The wonder of living on holy ground
One warm, sunny, winter’s day I was driving home to the farm where I grew up. It was the last day of the year. The distant horizon was clear and close, as it appears in winter when there is little humidity in the atmosphere.
A sense of otherworldliness touched me, as if I were viewing this reality from heaven. It was a blessed time. The family I loved was close to me, even those who were with me only in spirit. This felt like an invitation to be close to God.

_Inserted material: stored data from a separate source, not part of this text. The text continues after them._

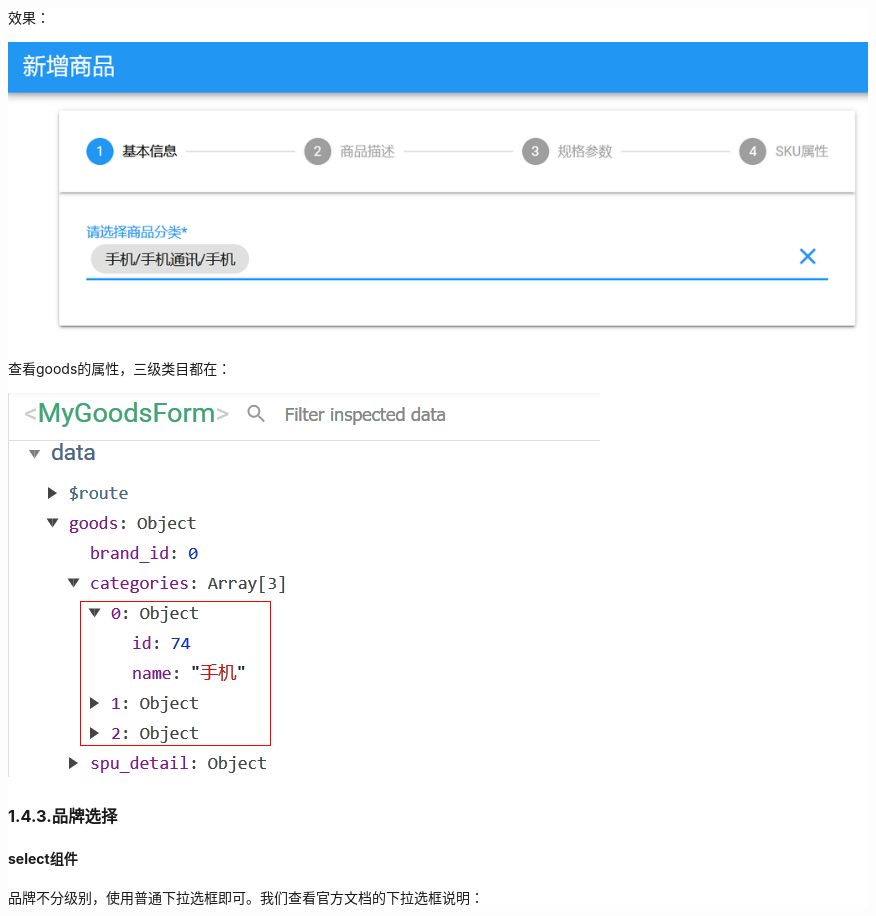 效果：

![1541055010300](assets/1541055010300.png)

查看goods的属性，三级类目都在：

 ![1541055095967](assets/1541055095967.png)

### 1.4.3.品牌选择

#### select组件

品牌不分级别，使用普通下拉选框即可。我们查看官方文档的下拉选框说明：
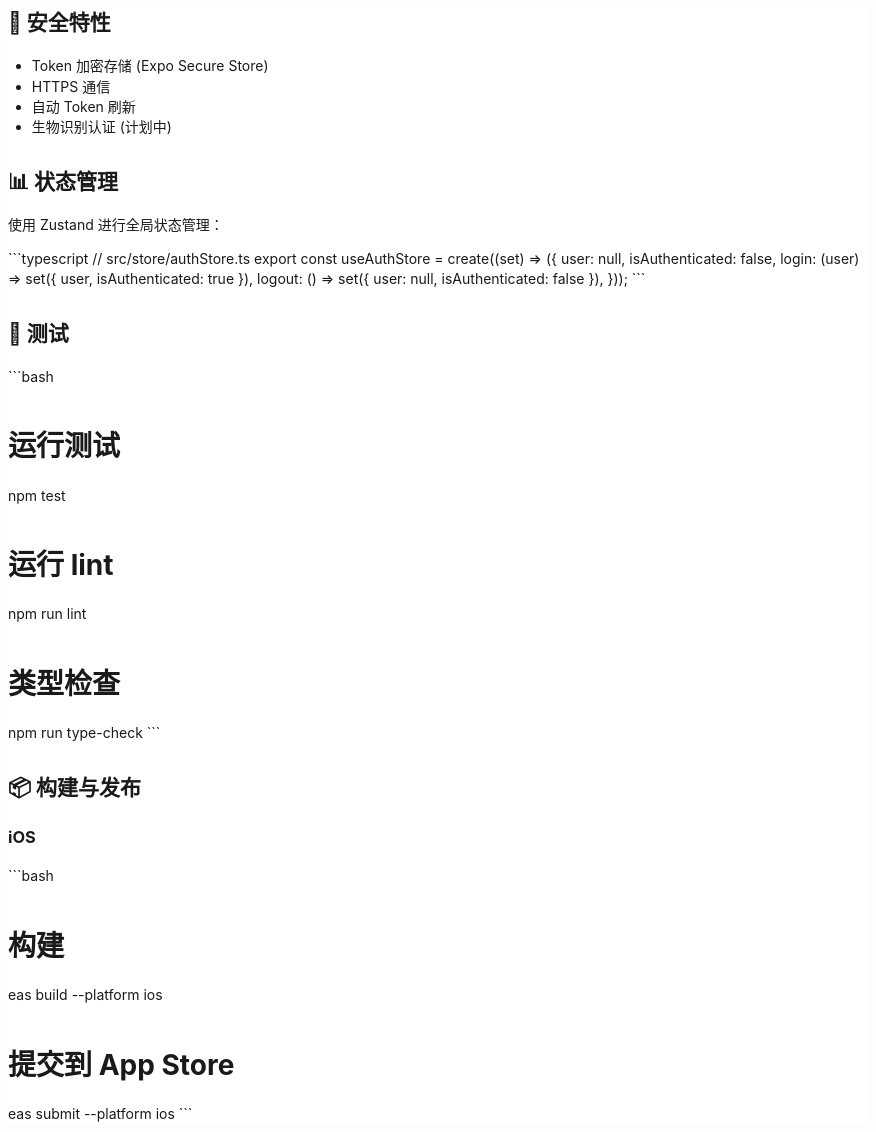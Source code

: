 ## 🔐 安全特性

- Token 加密存储 (Expo Secure Store)
- HTTPS 通信
- 自动 Token 刷新
- 生物识别认证 (计划中)

## 📊 状态管理

使用 Zustand 进行全局状态管理：

\`\`\`typescript
// src/store/authStore.ts
export const useAuthStore = create((set) => ({
  user: null,
  isAuthenticated: false,
  login: (user) => set({ user, isAuthenticated: true }),
  logout: () => set({ user: null, isAuthenticated: false }),
}));
\`\`\`

## 🧪 测试

\`\`\`bash
# 运行测试
npm test

# 运行 lint
npm run lint

# 类型检查
npm run type-check
\`\`\`

## 📦 构建与发布

### iOS

\`\`\`bash
# 构建
eas build --platform ios

# 提交到 App Store
eas submit --platform ios
\`\`\`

An English mystic, Saint Julian of Norwich, once said, “See the courtesy with which God treats his creature!” God never insists with us. He never forces. We can say no and still be in a state of grace, but we may deprive ourselves of an adventure that could have been wonderful.
“One of the pains of Purgatory, if one day God lets us enter there, [is] to have missed so many of these invitations of divine grace, sweet as the breeze that Elijah heard on the mountain announcing God’s visit.” (Aletia March.26, 2019)
God gives us many opportunities to grow in grace and to touch these sacred moments. “Wherever you are going, God has already been there and paved the way for you” (Matthew 6:27-30).
I remind myself of realities that witness to Christ’s presence…the places in the Holy Land where Jesus lived, fished, ministered, died, rose from the dead and ascended. We breathe the air Jesus breathed and walk the same earth.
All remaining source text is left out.